- Opening Delimiter -
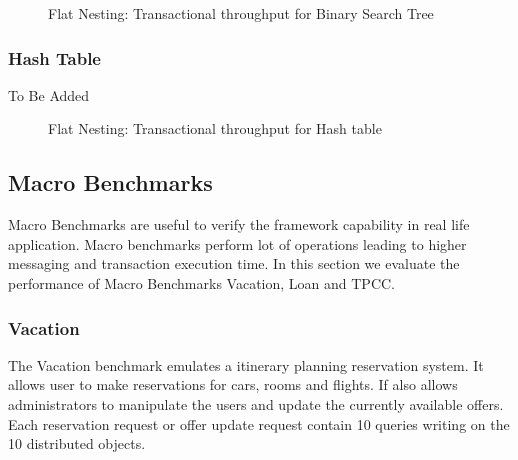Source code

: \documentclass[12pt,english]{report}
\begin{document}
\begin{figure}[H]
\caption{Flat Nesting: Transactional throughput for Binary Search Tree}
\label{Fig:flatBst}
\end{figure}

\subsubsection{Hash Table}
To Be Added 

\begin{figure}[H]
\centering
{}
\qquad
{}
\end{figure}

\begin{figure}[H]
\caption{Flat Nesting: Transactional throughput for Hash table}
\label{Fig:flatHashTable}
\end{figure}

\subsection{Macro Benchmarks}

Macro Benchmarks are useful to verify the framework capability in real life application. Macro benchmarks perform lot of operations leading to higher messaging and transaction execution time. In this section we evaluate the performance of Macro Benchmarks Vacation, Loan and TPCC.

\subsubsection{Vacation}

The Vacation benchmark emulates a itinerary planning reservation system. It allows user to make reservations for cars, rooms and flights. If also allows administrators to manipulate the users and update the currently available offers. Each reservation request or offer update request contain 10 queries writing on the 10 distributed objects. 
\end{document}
- Closing Delimiter -
- Opening Delimiter -
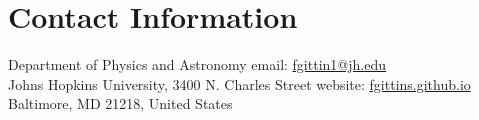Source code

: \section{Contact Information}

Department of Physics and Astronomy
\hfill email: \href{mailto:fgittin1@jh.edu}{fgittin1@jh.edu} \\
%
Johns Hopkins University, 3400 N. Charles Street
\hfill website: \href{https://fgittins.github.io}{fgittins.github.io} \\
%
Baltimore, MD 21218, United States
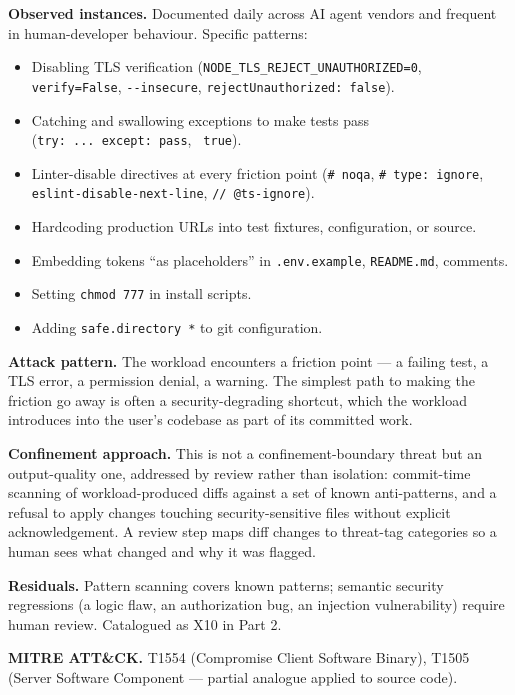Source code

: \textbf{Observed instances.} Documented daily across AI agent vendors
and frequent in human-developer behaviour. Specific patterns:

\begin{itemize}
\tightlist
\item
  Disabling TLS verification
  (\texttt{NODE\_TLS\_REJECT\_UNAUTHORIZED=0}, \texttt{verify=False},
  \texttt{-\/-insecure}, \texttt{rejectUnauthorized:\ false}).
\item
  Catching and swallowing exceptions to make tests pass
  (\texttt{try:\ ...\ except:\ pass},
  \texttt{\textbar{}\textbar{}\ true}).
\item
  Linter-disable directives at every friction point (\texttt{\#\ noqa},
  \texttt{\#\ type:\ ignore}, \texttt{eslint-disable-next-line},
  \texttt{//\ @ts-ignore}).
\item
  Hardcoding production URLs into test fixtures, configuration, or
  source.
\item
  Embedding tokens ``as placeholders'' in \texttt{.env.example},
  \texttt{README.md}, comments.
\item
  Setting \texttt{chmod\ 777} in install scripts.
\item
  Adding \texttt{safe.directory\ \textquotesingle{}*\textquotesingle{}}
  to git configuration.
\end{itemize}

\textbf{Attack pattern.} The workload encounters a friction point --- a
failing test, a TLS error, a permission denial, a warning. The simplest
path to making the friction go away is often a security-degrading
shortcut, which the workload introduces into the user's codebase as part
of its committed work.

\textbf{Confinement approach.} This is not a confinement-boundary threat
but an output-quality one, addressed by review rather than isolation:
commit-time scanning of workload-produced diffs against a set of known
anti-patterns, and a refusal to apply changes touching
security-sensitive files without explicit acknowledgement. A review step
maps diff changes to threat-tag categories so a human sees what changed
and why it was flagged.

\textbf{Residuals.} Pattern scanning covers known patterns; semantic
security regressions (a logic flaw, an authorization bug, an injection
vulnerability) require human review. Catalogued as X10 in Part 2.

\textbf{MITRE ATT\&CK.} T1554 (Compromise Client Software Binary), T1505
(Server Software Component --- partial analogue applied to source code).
- Closing Delimiter -
▸ PROBLEM TO SOLVE: Return every line in the listing that contains the word "human".

▸ SOLUTION TO THE PROBLEM:
and frequent in human-developer behaviour. Specific patterns:
maps diff changes to threat-tag categories so a human sees what changed
vulnerability) require human review. Catalogued as X10 in Part 2.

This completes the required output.